Regulatory hurdles a rising concern for Asia M&A

Compliance and regulation are rising concerns as Asian companies go global and foreign companies look to strike deals in Asia.

As Asian companies go global and foreign buyers look to make acquisitions in Asia, complying with increased regulation is becoming a key concern, according to lawyers.

"There has been a proliferation of merger control regimes globally and also in the enforcement of those regimes, which has inevitably worried potential buyers," said Roger Denny, head of M&A Asia Pacific at Clifford Chance. "It is an area where we believe good preparation and communication with stakeholders is key, in which case the issues can usually be managed successfully," he added.

A recent survey conducted by FinanceAsia highlights buyers' growing concern. A total of 66 out of 170 respondents said that worries about local protectionism and regulatory issues were a drag on inbound M&A in the region.

The poll of regional bankers, key investors, commercial lawyers and companies was conducted in partnership with global law firm Clifford Chance and close to half the 172 respondents are managing directors, chief executive officers or partners.

The survey also showed concern over flouting the US Foreign Corrupt Practices Act (FCPA), an act that prohibits the payment of bribes to foreign officials to obtain or retain business. In the survey, one respondent said that joint ventures with local companies, especially state-owned enterprises, are high-risk, not least because of the potential risk of falling foul of the FCPA.

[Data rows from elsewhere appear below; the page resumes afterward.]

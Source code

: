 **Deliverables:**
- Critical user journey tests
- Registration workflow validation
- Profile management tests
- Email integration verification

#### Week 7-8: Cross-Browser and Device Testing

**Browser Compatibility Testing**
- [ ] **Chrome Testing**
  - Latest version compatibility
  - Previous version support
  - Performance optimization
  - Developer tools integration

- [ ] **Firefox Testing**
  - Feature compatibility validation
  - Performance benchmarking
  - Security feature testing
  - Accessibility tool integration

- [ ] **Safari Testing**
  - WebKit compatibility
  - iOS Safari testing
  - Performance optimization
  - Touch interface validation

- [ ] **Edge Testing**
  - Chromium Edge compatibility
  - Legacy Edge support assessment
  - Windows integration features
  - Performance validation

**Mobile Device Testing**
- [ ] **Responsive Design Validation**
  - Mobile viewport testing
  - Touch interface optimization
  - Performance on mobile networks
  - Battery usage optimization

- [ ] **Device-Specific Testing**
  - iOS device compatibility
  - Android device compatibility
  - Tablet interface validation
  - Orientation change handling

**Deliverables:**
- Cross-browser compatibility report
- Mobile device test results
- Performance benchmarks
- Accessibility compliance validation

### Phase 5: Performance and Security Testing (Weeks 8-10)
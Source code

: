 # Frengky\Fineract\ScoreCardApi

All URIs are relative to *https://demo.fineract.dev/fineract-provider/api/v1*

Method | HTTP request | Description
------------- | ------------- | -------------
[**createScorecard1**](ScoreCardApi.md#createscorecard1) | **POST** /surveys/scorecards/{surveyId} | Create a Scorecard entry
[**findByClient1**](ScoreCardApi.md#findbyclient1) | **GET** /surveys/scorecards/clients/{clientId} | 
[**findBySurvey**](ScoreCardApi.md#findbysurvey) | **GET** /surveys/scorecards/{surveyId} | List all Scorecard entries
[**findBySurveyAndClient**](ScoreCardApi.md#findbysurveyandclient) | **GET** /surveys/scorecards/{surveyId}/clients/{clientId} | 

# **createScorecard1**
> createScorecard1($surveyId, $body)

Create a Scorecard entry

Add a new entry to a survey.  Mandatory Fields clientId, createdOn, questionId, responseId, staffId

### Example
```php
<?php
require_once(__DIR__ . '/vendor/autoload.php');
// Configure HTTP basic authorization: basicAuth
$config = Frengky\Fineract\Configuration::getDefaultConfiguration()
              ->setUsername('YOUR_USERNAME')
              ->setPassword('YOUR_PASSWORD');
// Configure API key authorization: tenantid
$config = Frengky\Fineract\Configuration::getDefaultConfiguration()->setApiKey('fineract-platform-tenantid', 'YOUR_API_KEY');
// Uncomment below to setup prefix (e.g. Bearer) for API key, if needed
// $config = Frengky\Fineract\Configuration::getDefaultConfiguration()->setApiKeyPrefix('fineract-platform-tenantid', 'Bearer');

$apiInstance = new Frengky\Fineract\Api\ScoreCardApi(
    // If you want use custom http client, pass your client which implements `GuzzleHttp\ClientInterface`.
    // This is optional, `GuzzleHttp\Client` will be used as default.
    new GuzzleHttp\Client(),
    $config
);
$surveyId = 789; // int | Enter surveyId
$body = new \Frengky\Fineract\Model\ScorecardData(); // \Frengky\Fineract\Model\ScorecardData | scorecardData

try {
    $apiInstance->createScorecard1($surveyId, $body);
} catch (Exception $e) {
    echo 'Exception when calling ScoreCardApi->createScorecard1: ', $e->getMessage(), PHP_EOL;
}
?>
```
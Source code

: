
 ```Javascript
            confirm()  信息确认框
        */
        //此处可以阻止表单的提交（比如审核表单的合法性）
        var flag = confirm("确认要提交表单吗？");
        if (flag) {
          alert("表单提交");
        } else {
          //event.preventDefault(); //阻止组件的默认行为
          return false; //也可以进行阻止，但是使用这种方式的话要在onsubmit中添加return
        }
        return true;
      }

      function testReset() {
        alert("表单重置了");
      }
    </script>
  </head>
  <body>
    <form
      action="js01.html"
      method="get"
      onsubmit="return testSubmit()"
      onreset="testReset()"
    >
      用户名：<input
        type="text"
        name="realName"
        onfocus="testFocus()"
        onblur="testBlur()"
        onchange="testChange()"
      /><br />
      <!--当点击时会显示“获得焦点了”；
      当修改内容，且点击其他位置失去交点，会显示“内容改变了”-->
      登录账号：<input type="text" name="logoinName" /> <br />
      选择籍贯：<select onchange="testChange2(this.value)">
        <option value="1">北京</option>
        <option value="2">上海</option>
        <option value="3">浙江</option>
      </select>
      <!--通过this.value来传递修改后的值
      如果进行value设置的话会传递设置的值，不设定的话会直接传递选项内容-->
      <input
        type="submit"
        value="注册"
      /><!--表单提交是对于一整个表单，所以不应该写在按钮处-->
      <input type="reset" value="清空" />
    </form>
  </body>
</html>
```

Recent acquisitions by Chinese companies in the US have also come under the regulator's lens. For example, Lenovo's acquisition of IBM's server unit this year drew scrutiny from the Committee on Foreign Investment in the United States (Cfius). Similarly last year, WH Group's (formerly known as Shuanghui International) acquisition of US hog producer Smithfield Foods in 2013 also attracted debate in US congress.

"Regulation and compliance is a growing area of focus for M&A deals," said David Blumenthal, a partner at Latham & Watkins.

However, Chinese companies have also become savvier when dealing with regulators as they have become more seasoned with the process of dealing with regulators.

“Chinese companies have become more sophisticated in dealing with cross-border regulatory issues and always developed plans or strategies at an early stage of a transaction to cover this aspect when they make outbound acquisitions,” said Alex Zhang, head of White & Case’s greater China M&A practice.

Anti-monopoly law enforcement

Many multinational companies now have a significant presence in China and even mergers that do not involve Chinese companies are subject to anti-monopoly laws if such companies have a sizeable presence in China. Glencore Xstrata’s sale of a copper mine Las Bambas this year, for example, was one of the conditions the Chinese authorities laid out to allow Glencore’s merger with Xstrata.

“China’s anti-monopoly law has been in force for about six years and, during this time, Chinese Ministry of Commerce (Mofcom) has gained experience in applying the law to specific transactions," said Latham & Watkin's Blumenthal.

"While this experience and the rules and practices Mofcom has developed based thereon gives parties to M&A deals more certainty, Mofcom has taken an active role in enforcing the anti-monopoly law, which can have an impact on companies pursuing global M&A deals. Given the relatively low thresholds for triggering anti-monopoly review, many deals will trigger it," he added.

The Chinese regulators have also been cracking down on companies that operate cartels, or flout rules. "Since 2013, the Chinese regulator has increased its enforcement and fines for violations of China anti-monopoly laws, a number of companies in LCD panel, infant formula, auto parts, insurance and cement sectors have been fined for such reason,” said Zhang.

However, for foreign buyers looking to do deals in China, there is one bright spot, which is that the Chinese government has been trying to simplify the approval process.

“Starting from last year, the State Council has been trying hard to de-centralise the approval process for inbound investments to the lower level of government,” said White & Case's Zhang. “Mofcom has also introduced a simplified filing process for merger clearance purpose and if you meet the criteria you can get approval fast,” added Zhang.